《内容》
父、母、兄、自分の4人家族を被写体に、“家族がなりたかったもの、やってみたいこと"をテーマに多くのシチュエーションで撮影、ユニークな《家族写真》を世に送り出した写真家・浅田政志。普通の家族が、様々な姿になりきった姿を収めた写真集「浅田家」は、好評を博し、写真界の芥川賞ともいわれる第34回木村伊兵衛写真賞を受賞。本作は、この「浅田家」と、東日本大震災で泥だらけになった写真を洗浄し持ち主に返すボランティアに参加した浅田政志が、作業に励む人々を約2年間撮影した「アルバムのチカラ」の2冊を原案に、実話に基づき独自の目線で紡いだオリジナルストーリー作品です。彼の人生と彼を支えた家族をユーモアたっぷりに描き、なぜ彼が“家族"という身近な存在を被写体として選び、撮り続けるのか。一人の写真家の人生を通して《家族の絆》《写真が持つチカラ》を色濃く映し出します。

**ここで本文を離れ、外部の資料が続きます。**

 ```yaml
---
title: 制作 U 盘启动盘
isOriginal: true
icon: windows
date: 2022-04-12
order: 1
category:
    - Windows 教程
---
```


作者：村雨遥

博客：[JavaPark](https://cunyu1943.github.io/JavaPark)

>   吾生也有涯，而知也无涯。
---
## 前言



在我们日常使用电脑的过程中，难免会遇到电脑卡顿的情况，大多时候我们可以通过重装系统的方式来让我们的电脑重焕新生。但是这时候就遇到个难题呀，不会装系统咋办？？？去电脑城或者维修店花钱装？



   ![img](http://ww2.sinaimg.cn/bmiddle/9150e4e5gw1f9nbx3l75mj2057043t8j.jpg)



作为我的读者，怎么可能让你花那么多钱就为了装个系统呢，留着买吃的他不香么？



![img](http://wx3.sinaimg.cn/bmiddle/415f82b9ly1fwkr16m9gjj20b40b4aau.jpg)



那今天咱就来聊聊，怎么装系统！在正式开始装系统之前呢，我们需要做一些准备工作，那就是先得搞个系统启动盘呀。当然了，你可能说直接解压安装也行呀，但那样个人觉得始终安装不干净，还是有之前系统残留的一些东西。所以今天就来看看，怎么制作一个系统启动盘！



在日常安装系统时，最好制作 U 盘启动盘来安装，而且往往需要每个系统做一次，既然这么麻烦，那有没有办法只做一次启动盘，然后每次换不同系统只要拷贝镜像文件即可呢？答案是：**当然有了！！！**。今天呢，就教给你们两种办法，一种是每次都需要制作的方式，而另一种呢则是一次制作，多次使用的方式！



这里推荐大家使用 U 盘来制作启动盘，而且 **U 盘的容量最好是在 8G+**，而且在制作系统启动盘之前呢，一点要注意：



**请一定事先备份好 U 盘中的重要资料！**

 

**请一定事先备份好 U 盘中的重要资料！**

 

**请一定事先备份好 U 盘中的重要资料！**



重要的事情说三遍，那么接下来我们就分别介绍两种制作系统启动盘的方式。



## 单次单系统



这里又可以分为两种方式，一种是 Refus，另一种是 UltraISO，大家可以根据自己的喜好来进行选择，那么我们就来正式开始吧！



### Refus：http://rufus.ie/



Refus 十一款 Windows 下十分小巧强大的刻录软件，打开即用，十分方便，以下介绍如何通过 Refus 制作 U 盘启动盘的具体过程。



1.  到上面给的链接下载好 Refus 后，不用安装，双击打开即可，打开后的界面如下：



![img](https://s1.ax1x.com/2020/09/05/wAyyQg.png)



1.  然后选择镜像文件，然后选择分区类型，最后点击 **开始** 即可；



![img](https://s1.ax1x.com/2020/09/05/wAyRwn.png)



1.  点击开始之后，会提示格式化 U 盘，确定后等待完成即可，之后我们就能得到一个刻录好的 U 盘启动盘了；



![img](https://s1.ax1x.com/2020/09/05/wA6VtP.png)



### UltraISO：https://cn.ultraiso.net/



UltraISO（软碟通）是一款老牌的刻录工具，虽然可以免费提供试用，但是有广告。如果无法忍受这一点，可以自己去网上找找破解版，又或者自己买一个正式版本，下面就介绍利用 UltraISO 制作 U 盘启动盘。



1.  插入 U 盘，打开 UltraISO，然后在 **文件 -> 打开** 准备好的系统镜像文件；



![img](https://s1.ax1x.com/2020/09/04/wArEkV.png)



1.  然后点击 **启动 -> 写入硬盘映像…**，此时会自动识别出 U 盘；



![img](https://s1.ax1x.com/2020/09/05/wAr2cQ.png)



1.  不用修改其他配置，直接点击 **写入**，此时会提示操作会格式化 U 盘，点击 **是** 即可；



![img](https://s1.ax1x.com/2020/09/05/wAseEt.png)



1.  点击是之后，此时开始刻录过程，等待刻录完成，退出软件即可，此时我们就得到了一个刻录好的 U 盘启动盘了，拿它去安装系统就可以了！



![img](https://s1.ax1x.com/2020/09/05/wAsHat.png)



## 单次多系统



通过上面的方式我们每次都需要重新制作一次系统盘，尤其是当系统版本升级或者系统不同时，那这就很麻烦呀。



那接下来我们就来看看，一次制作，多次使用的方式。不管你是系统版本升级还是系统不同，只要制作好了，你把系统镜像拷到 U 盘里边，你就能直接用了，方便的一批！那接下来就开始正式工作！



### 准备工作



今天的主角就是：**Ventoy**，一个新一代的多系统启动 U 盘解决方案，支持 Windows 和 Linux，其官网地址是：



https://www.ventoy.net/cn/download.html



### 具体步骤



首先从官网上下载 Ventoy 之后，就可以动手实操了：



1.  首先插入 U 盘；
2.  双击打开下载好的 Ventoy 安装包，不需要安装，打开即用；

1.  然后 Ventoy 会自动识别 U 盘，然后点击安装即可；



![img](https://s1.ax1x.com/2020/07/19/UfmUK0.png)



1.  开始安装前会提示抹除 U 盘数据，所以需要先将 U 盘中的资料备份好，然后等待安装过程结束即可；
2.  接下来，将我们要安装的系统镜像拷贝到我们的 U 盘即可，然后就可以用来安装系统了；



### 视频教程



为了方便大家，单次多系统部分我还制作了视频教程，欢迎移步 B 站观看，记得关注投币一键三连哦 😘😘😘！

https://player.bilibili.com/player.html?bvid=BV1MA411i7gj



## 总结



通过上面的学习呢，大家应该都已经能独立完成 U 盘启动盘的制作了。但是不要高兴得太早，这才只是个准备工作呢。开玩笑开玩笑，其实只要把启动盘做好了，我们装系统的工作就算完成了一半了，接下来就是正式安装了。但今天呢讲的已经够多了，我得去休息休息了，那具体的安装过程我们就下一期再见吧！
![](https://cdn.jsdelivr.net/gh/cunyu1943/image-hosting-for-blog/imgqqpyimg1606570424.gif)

私、中野量太監督の作品めっちゃ好きなんだな、と思いました。
中野量太監督の作品↓
家族の絆というものを題材にしている監督だと思います。何か問題がある家族というより、普遍的な家族の出来事を描いています。浅田家は震災の話も入りますが、そこまで重くならずに家族の絆を伝えられるのが中野監督の素敵なところだと思いました。
家族写真
政志はなりたい自分になれたらええな
浅田家の次男・政志は上京しカメラの専門学校に行くもちゃらんぽらんで卒業も危うい状態だった。最後のチャンスとして「一生にあと1枚しか撮れないとしたら」という先生の言葉をきっかけに実家に帰る。

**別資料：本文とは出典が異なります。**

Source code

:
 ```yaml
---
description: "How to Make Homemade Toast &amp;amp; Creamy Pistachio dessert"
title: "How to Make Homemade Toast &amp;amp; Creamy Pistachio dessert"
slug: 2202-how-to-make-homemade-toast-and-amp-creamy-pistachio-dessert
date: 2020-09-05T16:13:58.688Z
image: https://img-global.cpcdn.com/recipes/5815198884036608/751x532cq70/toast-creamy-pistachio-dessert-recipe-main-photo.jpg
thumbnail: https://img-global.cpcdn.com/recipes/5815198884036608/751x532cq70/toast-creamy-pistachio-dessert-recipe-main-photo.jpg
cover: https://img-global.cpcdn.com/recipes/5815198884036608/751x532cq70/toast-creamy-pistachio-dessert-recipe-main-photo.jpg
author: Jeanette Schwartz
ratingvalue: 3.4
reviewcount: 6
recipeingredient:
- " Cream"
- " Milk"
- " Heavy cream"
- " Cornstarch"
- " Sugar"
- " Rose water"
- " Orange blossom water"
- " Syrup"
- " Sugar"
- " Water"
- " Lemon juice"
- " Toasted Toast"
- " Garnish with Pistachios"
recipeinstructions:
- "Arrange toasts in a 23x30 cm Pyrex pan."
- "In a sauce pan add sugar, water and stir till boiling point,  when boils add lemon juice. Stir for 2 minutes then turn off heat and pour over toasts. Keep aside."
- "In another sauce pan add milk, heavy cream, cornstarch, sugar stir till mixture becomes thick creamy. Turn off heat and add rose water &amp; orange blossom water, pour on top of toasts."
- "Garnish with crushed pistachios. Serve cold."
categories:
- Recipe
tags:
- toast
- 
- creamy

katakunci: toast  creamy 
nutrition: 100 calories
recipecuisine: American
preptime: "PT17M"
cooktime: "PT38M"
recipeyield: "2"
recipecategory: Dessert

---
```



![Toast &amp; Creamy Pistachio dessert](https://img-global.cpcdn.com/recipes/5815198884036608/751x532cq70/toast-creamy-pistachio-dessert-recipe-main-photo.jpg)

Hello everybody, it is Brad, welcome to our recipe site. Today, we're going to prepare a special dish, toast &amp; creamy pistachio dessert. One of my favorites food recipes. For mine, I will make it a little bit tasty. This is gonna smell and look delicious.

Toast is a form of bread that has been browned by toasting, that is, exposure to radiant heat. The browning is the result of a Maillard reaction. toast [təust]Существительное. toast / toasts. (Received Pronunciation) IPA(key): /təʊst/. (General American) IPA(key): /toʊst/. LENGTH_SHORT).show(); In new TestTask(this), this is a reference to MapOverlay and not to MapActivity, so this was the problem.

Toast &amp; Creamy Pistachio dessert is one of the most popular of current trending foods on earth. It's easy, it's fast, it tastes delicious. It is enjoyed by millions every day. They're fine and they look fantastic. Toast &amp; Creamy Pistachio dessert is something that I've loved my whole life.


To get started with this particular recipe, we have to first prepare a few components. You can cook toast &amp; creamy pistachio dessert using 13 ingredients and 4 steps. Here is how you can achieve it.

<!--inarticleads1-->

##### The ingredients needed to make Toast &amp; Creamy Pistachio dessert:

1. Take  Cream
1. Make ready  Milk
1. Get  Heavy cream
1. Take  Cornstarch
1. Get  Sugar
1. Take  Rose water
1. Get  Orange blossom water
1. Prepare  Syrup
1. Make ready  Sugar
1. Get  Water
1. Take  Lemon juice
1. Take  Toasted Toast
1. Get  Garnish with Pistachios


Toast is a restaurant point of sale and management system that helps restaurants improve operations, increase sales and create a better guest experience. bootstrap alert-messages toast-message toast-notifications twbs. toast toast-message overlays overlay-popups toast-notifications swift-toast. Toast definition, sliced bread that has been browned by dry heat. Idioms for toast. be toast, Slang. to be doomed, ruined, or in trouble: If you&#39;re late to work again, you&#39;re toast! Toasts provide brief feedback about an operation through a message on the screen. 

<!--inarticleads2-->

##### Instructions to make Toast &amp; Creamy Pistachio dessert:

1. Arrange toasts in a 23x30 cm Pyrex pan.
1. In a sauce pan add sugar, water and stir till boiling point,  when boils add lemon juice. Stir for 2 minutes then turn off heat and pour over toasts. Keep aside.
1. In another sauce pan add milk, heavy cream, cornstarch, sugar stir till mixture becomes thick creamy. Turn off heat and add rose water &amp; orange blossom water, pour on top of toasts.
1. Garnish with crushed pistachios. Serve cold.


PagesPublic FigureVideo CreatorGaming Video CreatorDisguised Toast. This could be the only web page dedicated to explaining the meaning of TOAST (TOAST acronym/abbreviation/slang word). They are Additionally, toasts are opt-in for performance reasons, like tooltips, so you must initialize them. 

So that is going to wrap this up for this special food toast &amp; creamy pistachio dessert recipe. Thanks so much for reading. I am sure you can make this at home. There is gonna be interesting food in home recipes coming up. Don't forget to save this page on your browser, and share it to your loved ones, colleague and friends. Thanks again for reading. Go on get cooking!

そこで看護師の仕事に全力を注ぐ母をサポートするために、主夫となった父に今の自分はなりたかった自分なのか?と問うと、消防士になりたかった、という。そこで政志は長男に友人のツテで消防車借りてよ~!と頼み込む。
甘え上手な政志はやりたい放題好き放題に生きているが、結局のところ家族を巻き込んで幸せにしているのだった。
プロの写真家になって出した写真集「浅田家」は鳴かず飛ばずだったが、写真界の芥川賞を取ってからは家族写真を撮るカメラマンになるが、東日本大震災によって家族写真を撮ることができなくなってしまう…

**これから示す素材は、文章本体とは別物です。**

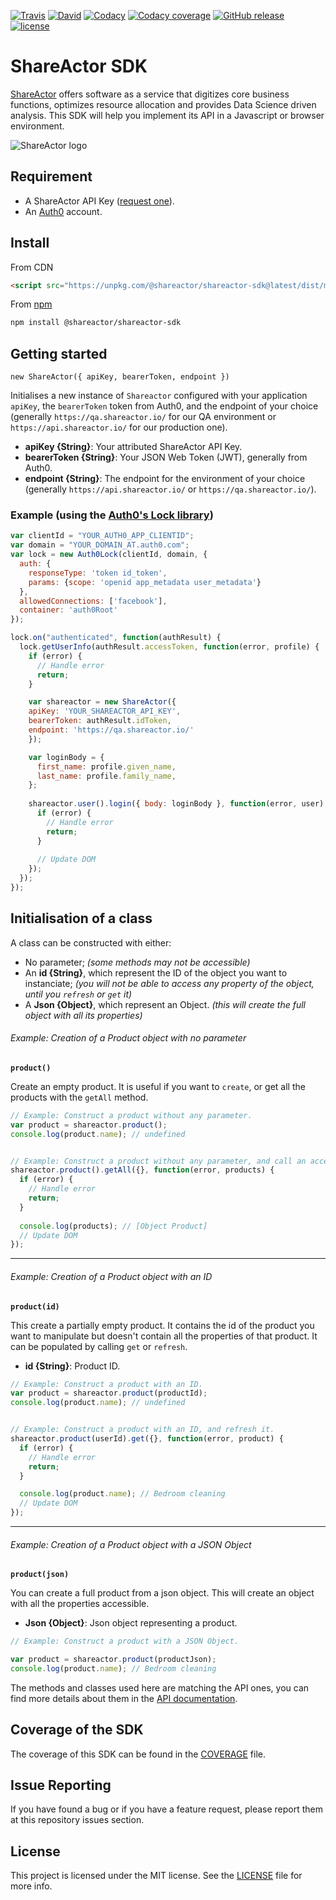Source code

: [![Travis](https://img.shields.io/travis/shareactorIO/javascript-sdk/master.svg?style=flat-square)](https://travis-ci.org/shareactorIO/javascript-sdk.svg?branch=master)
[![David](https://img.shields.io/david/shareactorIO/javascript-sdk.svg?style=flat-square)](https://david-dm.org/shareactorIO/javascript-sdk)
[![Codacy](https://img.shields.io/codacy/grade/d19b1c3168204a07b0582303138d5cc4.svg?style=flat-square)](https://www.codacy.com/app/ShareActor/javascript-sdk)
[![Codacy coverage](https://img.shields.io/codacy/coverage/d19b1c3168204a07b0582303138d5cc4.svg?style=flat-square)](https://www.codacy.com/app/ShareActor/javascript-sdk)
[![GitHub release](https://img.shields.io/github/release/shareactorIO/javascript-sdk.svg?style=flat-square)](https://github.com/shareactorIO/javascript-sdk/releases)
[![license](https://img.shields.io/github/license/shareactorIO/javascript-sdk.svg?style=flat-square)](LICENSE.md)

# ShareActor SDK

[ShareActor](https://www.shareactor.io) offers software as a service that digitizes core business functions, optimizes resource allocation and provides Data Science driven analysis. This SDK will help you implement its API in a Javascript or browser environment.

![ShareActor logo](https://preview.ibb.co/eAqEfF/Artboard_1.png)

## Requirement

- A ShareActor API Key ([request one](mailto:hello@shareactor.io)).
- An [Auth0](https://auth0.com/) account.

## Install

From CDN

```html
<script src="https://unpkg.com/@shareactor/shareactor-sdk@latest/dist/main.bundle.js"></script>
```

From [npm](https://npmjs.org)

```sh
npm install @shareactor/shareactor-sdk
```


## Getting started

`new ShareActor({ apiKey, bearerToken, endpoint })`

Initialises a new instance of `Shareactor` configured with your application `apiKey`, the `bearerToken` token from Auth0, and the endpoint of your choice (generally `https://qa.shareactor.io/` for our QA environment or `https://api.shareactor.io/` for our production one).

- **apiKey {String}**: Your attributed ShareActor API Key.
- **bearerToken {String}**: Your JSON Web Token (JWT), generally from Auth0.
- **endpoint {String}**: The endpoint for the environment of your choice (generally `https://api.shareactor.io/` or `https://qa.shareactor.io/`).

### Example (using the [Auth0's Lock library](https://github.com/auth0/lock))

```js
var clientId = "YOUR_AUTH0_APP_CLIENTID";
var domain = "YOUR_DOMAIN_AT.auth0.com";
var lock = new Auth0Lock(clientId, domain, {
  auth: {
    responseType: 'token id_token',
    params: {scope: 'openid app_metadata user_metadata'}
  },
  allowedConnections: ['facebook'],
  container: 'auth0Root'
});

lock.on("authenticated", function(authResult) {
  lock.getUserInfo(authResult.accessToken, function(error, profile) {
    if (error) {
      // Handle error
      return;
    }

    var shareactor = new ShareActor({
	apiKey: 'YOUR_SHAREACTOR_API_KEY',
	bearerToken: authResult.idToken,
	endpoint: 'https://qa.shareactor.io/'
    });

    var loginBody = {
      first_name: profile.given_name,
      last_name: profile.family_name,
    };
    
    shareactor.user().login({ body: loginBody }, function(error, user) {
	  if (error) {
		// Handle error
		return;
	  }
    
      // Update DOM
    });
  });
});
```


## Initialisation of a class

A class can be constructed with either:

- No parameter; *(some methods may not be accessible)*
- An **id {String}**, which represent the ID of the object you want to instanciate; *(you will not be able to access any property of the object, until you `refresh` or `get` it)*
- A **Json {Object}**, which represent an Object. *(this will create the full object with all its properties)*


###### Example: Creation of a Product object with no parameter
**`product()`**

Create an empty product. It is useful if you want to `create`, or get all the products with the `getAll` method.

```js
// Example: Construct a product without any parameter.
var product = shareactor.product();
console.log(product.name); // undefined


// Example: Construct a product without any parameter, and call an accessible function.
shareactor.product().getAll({}, function(error, products) {
  if (error) {
	// Handle error
	return;
  }
  
  console.log(products); // [Object Product]
  // Update DOM
});
```

----

###### Example: Creation of a Product object with an ID
**`product(id)`**

This create a partially empty product. It contains the id of the product you want to manipulate but doesn't contain all the properties of that product. It can be populated by calling `get` or `refresh`.

- **id {String}**: Product ID.

```js
// Example: Construct a product with an ID.
var product = shareactor.product(productId);
console.log(product.name); // undefined


// Example: Construct a product with an ID, and refresh it.
shareactor.product(userId).get({}, function(error, product) {
  if (error) {
	// Handle error
	return;
  }

  console.log(product.name); // Bedroom cleaning
  // Update DOM
});
```

----

###### Example: Creation of a Product object with a JSON Object
**`product(json)`**

You can create a full product from a json object. This will create an object with all the properties accessible.

- **Json {Object}**: Json object representing a product.

```js
// Example: Construct a product with a JSON Object.

var product = shareactor.product(productJson);
console.log(product.name); // Bedroom cleaning
```

The methods and classes used here are matching the API ones, you can find more details about them in the [API documentation](https://shareactorio.github.io/slate/).


## Coverage of the SDK

The coverage of this SDK can be found in the [COVERAGE](COVERAGE.md) file.

## Issue Reporting

If you have found a bug or if you have a feature request, please report them at this repository issues section.

## License

This project is licensed under the MIT license. See the [LICENSE](LICENSE.md) file for more info.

これが病気の父親を残してやりたいことをやる息子を送り出す痛み、覚えといてな
あんたはもう自分のやりたいことをやりなさい
で、たまに家族のことを喜ばせてくれたらそれでいいから
しかしカメラを始めるきっかけとなった父親が倒れ入院となり、残った親子3人で家族写真を見ていたときに政志は小さい頃いつも自分と兄を撮ってくれた父の姿を思い出す。
カメラのレンズで目は見えないけれど、目の前には父がいた。例え、写真には写っていなくても、その写真の記憶には父が残っていたのだ。
そのことに気付いた政志は入院し意識不明の状態の父を残し、再び東北の地でいなくなった父親を捜す少女のもとに向かう。
アマプラ公開中↓
政志は自分のやりたいことをするんだけど、それができるのは家族や恋人のサポートや愛に支えられているからだ。言葉にするとなんてことないんだけど、愛が土台になければやりたいことなんて怖くてできない。中野監督の愛の表現が私は好きです。